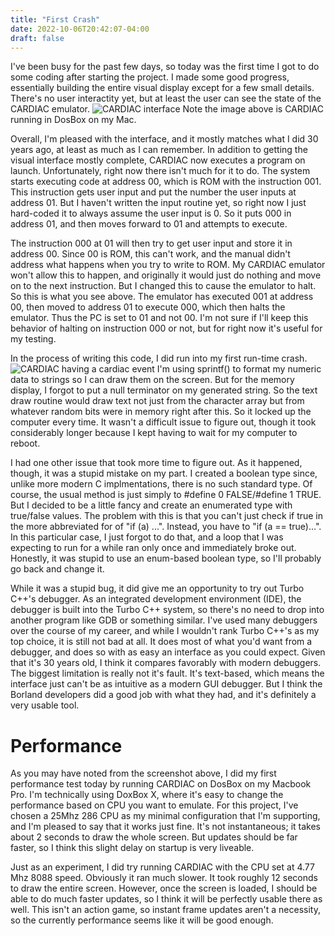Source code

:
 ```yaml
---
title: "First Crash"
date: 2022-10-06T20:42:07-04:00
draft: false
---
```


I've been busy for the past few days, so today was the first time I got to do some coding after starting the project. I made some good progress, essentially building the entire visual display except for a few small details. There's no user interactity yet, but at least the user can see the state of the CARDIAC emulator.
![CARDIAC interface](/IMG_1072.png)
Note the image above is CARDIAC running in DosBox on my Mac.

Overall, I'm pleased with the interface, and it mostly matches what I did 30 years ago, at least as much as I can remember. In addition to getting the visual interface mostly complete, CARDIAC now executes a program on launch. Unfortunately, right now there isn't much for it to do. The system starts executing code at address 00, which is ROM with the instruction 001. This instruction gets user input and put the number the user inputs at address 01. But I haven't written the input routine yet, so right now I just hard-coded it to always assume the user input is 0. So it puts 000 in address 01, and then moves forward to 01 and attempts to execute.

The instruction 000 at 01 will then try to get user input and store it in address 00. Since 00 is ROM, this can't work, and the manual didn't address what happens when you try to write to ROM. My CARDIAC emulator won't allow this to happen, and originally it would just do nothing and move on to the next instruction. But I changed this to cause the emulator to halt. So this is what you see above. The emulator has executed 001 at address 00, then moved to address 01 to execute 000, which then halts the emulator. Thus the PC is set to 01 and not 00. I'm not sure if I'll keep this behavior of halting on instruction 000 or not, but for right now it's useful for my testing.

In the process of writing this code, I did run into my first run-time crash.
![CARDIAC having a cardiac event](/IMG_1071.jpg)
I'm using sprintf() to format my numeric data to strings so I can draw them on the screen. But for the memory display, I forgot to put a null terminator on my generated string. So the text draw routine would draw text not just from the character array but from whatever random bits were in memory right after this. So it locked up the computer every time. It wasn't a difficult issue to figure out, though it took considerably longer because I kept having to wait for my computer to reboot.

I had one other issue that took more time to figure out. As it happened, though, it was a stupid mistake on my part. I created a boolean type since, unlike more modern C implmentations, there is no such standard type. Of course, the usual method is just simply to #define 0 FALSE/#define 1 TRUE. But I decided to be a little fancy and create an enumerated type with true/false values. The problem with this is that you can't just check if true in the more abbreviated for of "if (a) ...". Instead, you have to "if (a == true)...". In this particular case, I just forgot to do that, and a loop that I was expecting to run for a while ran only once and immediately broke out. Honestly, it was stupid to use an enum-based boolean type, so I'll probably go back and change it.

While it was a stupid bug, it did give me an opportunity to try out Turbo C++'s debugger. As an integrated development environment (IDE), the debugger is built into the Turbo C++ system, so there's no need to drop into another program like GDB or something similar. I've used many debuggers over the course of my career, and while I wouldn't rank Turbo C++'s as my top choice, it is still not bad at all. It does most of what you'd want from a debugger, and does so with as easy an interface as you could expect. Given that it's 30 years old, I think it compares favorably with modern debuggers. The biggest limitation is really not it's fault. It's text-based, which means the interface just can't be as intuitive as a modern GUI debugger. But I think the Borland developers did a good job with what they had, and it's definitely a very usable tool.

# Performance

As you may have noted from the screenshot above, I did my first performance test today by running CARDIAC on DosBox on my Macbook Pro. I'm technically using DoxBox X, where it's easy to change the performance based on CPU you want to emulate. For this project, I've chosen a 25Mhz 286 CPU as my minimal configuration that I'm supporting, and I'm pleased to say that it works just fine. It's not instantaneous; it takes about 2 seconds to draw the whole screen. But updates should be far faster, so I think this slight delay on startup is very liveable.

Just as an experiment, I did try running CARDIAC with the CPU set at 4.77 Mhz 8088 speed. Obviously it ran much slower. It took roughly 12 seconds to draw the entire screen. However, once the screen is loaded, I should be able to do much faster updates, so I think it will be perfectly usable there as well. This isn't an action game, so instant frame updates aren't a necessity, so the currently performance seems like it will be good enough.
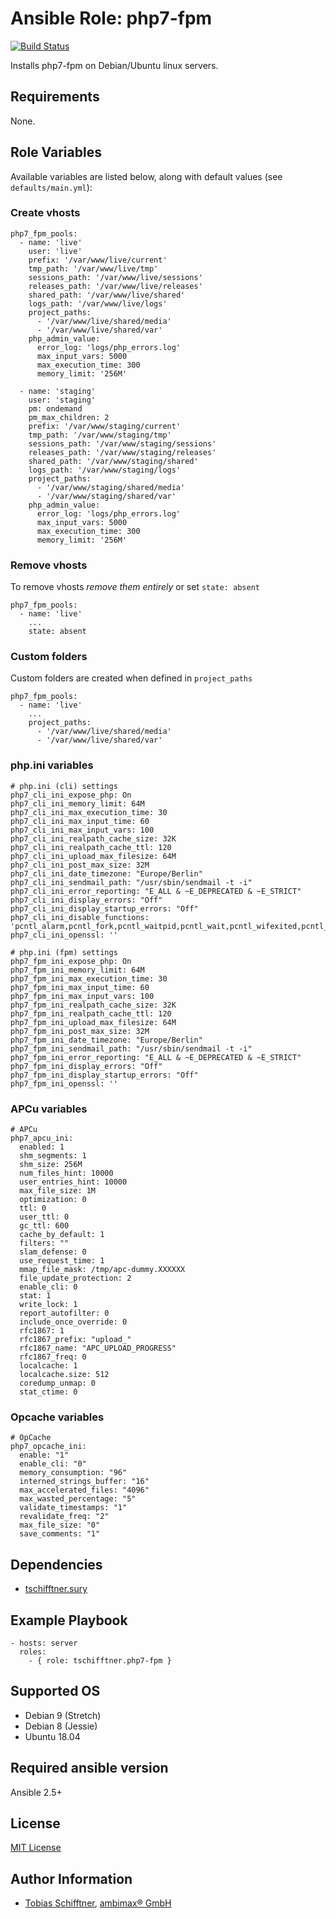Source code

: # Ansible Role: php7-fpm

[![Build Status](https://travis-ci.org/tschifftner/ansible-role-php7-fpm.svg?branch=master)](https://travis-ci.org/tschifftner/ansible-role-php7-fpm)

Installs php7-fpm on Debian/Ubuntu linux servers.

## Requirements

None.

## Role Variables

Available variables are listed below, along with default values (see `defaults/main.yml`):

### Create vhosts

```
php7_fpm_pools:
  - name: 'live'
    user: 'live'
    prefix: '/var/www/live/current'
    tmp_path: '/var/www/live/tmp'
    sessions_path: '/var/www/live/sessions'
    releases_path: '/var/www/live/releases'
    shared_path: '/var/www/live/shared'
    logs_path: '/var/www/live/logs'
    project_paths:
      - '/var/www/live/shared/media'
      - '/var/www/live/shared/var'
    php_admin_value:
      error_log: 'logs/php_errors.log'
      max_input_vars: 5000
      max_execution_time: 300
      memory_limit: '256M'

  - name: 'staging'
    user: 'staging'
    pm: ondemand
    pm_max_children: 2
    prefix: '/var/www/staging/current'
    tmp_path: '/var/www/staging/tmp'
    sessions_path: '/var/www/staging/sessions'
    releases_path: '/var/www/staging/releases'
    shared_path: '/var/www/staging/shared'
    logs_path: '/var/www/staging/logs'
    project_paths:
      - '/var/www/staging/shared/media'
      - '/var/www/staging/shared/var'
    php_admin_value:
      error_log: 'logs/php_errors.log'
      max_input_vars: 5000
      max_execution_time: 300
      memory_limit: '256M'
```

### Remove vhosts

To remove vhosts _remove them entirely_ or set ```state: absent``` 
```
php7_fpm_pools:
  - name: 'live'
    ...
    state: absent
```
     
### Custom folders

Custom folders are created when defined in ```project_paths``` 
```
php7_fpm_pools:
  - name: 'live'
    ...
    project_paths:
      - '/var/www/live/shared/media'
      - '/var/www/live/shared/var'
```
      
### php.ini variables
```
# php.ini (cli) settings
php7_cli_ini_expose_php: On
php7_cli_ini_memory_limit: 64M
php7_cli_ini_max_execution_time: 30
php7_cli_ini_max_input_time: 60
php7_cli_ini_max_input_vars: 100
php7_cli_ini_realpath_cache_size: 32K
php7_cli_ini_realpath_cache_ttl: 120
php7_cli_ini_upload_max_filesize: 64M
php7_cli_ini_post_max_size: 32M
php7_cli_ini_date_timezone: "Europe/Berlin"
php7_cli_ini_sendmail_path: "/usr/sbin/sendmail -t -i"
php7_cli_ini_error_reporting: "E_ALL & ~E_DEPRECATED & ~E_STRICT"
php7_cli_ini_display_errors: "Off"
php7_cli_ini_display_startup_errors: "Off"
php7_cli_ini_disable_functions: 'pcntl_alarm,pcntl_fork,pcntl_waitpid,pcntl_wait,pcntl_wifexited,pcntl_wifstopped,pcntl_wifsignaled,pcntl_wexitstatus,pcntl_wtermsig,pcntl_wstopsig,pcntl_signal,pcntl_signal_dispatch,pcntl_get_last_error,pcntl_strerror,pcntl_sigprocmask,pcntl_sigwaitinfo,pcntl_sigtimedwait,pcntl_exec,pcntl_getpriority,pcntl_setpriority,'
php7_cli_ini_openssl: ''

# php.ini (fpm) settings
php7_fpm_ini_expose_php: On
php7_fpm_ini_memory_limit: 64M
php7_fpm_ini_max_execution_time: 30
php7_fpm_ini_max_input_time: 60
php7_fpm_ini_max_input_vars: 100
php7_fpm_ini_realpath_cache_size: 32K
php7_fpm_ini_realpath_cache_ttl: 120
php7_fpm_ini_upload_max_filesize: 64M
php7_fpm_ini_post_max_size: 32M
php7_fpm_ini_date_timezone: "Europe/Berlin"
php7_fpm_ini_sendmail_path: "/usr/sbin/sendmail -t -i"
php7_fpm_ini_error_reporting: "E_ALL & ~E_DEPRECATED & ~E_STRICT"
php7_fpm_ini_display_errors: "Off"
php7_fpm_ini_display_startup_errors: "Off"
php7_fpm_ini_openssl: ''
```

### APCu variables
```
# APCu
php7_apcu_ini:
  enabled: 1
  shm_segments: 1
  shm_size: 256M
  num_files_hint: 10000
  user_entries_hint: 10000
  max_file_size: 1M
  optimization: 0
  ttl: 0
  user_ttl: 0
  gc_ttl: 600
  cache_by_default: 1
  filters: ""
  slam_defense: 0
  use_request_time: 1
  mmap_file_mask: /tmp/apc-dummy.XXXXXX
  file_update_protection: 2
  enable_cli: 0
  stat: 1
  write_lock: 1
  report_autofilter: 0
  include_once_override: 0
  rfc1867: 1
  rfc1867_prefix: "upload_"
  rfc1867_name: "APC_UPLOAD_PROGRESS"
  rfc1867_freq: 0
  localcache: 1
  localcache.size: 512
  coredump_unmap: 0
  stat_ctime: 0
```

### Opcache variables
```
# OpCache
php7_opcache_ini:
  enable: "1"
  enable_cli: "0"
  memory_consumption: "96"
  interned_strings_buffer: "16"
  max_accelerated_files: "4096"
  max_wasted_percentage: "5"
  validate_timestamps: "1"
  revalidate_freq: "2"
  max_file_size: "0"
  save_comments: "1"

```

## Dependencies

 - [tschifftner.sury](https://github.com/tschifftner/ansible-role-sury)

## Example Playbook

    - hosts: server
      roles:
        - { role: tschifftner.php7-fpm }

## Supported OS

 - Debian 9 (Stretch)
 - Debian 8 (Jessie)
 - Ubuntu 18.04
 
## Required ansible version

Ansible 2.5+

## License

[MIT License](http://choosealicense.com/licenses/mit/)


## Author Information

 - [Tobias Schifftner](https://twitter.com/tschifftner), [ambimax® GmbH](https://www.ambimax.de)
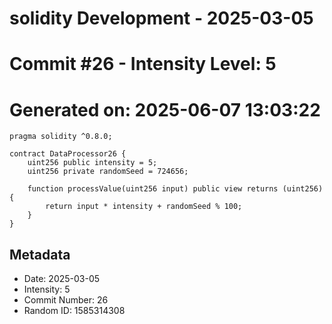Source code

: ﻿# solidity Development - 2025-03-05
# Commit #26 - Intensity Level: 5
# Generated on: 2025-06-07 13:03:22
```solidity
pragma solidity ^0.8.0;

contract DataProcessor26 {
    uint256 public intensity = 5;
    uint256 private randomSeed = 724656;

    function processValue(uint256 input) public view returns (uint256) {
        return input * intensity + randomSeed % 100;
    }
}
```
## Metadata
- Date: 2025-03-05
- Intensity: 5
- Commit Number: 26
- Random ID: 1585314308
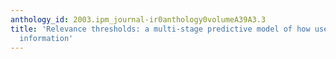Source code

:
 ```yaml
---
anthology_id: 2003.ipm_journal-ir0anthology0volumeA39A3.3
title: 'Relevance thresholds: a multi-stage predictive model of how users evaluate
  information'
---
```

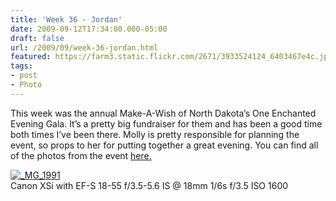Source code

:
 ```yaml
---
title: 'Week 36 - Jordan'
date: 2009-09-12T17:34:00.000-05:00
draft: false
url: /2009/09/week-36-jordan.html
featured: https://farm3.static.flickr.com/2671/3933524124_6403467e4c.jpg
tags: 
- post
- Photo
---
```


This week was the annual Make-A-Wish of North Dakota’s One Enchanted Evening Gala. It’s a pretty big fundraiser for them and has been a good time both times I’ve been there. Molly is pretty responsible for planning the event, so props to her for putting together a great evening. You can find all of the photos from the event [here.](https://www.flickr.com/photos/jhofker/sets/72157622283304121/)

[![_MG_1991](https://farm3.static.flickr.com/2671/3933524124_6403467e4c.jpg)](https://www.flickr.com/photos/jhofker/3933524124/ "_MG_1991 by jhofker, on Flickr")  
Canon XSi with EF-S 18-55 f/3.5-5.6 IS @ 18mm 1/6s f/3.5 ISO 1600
* * *
(TASK GOAL)
Write out exactly the opening lines of the data, stopping after the line that holds "The instruction 000". Exclude pictures.

(ANSWER TO THIS EXERCISE)
Source code

:
 ```yaml
---
title: "First Crash"
date: 2022-10-06T20:42:07-04:00
draft: false
---
```


I've been busy for the past few days, so today was the first time I got to do some coding after starting the project. I made some good progress, essentially building the entire visual display except for a few small details. There's no user interactity yet, but at least the user can see the state of the CARDIAC emulator.
![CARDIAC interface](/IMG_1072.png)
Note the image above is CARDIAC running in DosBox on my Mac.

Overall, I'm pleased with the interface, and it mostly matches what I did 30 years ago, at least as much as I can remember. In addition to getting the visual interface mostly complete, CARDIAC now executes a program on launch. Unfortunately, right now there isn't much for it to do. The system starts executing code at address 00, which is ROM with the instruction 001. This instruction gets user input and put the number the user inputs at address 01. But I haven't written the input routine yet, so right now I just hard-coded it to always assume the user input is 0. So it puts 000 in address 01, and then moves forward to 01 and attempts to execute.

The instruction 000 at 01 will then try to get user input and store it in address 00. Since 00 is ROM, this can't work, and the manual didn't address what happens when you try to write to ROM. My CARDIAC emulator won't allow this to happen, and originally it would just do nothing and move on to the next instruction. But I changed this to cause the emulator to halt. So this is what you see above. The emulator has executed 001 at address 00, then moved to address 01 to execute 000, which then halts the emulator. Thus the PC is set to 01 and not 00. I'm not sure if I'll keep this behavior of halting on instruction 000 or not, but for right now it's useful for my testing.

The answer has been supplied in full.